DSPRelated.com
Forums

Vector Quantization for Speech Compression

Started by Carlos Moreno January 9, 2005
Hi,

As my research project, I'm going to study a variation of VQ
when applied to speech signals.

As a starting point, I'm trying to implement what I understand
as the "standard" vector quantization, so that I can later
implement the extensions I want to study, and compare the
results.

However, I'm having a hard time getting results of a minimally
acceptable quality  (I could post audio samples if you don't
believe me that the quality of the transcoded signal is truly
horrible).  So, I'd like to request some help -- in terms of
pointers, info on parameters typically used for this sort of
application, etc., feedback on what I may be doing wrong, etc.
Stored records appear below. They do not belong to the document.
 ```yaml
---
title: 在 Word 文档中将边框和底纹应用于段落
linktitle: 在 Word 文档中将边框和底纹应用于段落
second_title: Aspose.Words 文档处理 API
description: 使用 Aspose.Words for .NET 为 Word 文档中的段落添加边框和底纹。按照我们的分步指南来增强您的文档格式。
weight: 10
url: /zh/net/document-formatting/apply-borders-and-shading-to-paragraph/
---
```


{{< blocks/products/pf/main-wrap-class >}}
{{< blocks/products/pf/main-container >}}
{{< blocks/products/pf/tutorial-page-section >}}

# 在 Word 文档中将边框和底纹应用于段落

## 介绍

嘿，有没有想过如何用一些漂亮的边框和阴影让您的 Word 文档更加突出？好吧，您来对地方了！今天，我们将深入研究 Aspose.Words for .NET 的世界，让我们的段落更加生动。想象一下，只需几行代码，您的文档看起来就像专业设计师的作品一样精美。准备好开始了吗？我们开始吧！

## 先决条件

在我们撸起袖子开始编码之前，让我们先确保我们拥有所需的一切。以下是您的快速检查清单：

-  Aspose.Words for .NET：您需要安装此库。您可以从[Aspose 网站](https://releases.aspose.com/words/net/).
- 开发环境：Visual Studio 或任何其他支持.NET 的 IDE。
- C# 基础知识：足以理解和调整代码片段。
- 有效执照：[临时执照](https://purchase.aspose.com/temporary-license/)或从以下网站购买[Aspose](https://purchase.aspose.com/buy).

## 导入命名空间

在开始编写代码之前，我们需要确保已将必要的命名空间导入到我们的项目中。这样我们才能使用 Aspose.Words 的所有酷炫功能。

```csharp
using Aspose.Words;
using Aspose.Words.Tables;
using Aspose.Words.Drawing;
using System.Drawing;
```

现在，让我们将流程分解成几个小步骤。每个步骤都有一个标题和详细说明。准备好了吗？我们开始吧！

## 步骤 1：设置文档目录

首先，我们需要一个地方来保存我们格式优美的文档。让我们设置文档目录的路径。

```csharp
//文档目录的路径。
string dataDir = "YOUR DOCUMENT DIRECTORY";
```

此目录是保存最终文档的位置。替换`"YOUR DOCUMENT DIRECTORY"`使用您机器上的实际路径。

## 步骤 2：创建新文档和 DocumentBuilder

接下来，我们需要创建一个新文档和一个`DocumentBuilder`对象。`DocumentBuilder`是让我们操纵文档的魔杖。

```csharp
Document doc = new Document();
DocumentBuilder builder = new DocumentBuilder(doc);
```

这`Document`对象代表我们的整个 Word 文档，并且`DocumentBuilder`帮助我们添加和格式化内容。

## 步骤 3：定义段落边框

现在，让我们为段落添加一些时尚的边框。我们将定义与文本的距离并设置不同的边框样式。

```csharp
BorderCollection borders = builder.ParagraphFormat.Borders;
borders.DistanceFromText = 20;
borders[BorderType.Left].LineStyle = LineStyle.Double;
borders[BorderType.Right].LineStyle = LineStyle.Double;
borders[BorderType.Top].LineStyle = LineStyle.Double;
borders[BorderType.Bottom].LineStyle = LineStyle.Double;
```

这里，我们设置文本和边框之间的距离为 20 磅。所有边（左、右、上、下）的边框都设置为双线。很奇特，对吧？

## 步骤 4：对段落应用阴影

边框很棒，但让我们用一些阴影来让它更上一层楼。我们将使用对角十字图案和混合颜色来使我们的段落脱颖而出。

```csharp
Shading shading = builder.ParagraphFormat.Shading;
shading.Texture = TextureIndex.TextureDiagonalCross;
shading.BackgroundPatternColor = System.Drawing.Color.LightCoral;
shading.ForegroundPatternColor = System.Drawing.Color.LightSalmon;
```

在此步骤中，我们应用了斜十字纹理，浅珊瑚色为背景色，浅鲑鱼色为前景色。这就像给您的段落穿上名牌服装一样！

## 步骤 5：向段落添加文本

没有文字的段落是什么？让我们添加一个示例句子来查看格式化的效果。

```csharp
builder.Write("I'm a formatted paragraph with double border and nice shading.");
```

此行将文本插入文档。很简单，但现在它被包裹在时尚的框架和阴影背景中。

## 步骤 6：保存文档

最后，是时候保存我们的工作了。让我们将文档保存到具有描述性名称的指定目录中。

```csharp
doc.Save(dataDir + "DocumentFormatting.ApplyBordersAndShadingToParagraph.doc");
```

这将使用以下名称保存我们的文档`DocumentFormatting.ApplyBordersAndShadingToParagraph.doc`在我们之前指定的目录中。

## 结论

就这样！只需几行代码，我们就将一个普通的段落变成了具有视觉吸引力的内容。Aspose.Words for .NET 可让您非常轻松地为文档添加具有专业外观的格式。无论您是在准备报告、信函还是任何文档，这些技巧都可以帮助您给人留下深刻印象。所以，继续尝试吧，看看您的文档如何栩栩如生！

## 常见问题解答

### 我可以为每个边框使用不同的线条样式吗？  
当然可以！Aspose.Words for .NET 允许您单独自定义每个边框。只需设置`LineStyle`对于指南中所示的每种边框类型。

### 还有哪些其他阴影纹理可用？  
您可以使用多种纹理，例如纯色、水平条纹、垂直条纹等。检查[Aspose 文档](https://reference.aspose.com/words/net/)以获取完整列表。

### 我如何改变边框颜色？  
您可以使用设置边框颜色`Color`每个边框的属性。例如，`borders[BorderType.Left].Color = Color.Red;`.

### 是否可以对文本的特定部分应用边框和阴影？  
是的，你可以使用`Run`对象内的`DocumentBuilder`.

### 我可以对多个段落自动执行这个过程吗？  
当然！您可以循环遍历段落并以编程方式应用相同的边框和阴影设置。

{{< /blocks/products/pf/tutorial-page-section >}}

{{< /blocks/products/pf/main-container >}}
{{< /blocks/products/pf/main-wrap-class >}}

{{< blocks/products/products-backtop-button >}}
Here's a rough description of what I'm doing:

I'm starting with a high-quality audio signal (44.1kHz, 16bit).
I set up overlapping frames of 1024 samples (approx 23msec),
with 50% overlap (i.e., one frame of 1024 samples every 512).

For each frame, I intend to obtain one index to represent it.

To obtain the index, I do the following:

- Take the 1024 samples, and weight them with a Hamming window.

- Take the FFT, discard the second half, and take magnitude of
   the complex values  (IOW, take the "amplitude spectrum" of
   the windowed frame)

- Now, take this 256-dimensional vector, and determine which
   point is closest to (regular Euclidean distance in the 256-
   dimensional space).

- The result of the process is the index corresponding to that
   closest point determined in the previous step.

Notice that the search process and the set of points where to
search are all amplitude spectra, but I keep track of the
correspondence between each index and the *actual frame* (the
actual signal, prior to any processing, even the Hamming
windowing)

In the "training process" (i.e., clustering all the training
samples into the "optimal" set of points to represent the
frames being compressed later on), when I cluster a set of
points and determine the centroid, I also compute the average
of the correspondent frames in the time-domain;  each index
will be associated to this "average in the time-domain".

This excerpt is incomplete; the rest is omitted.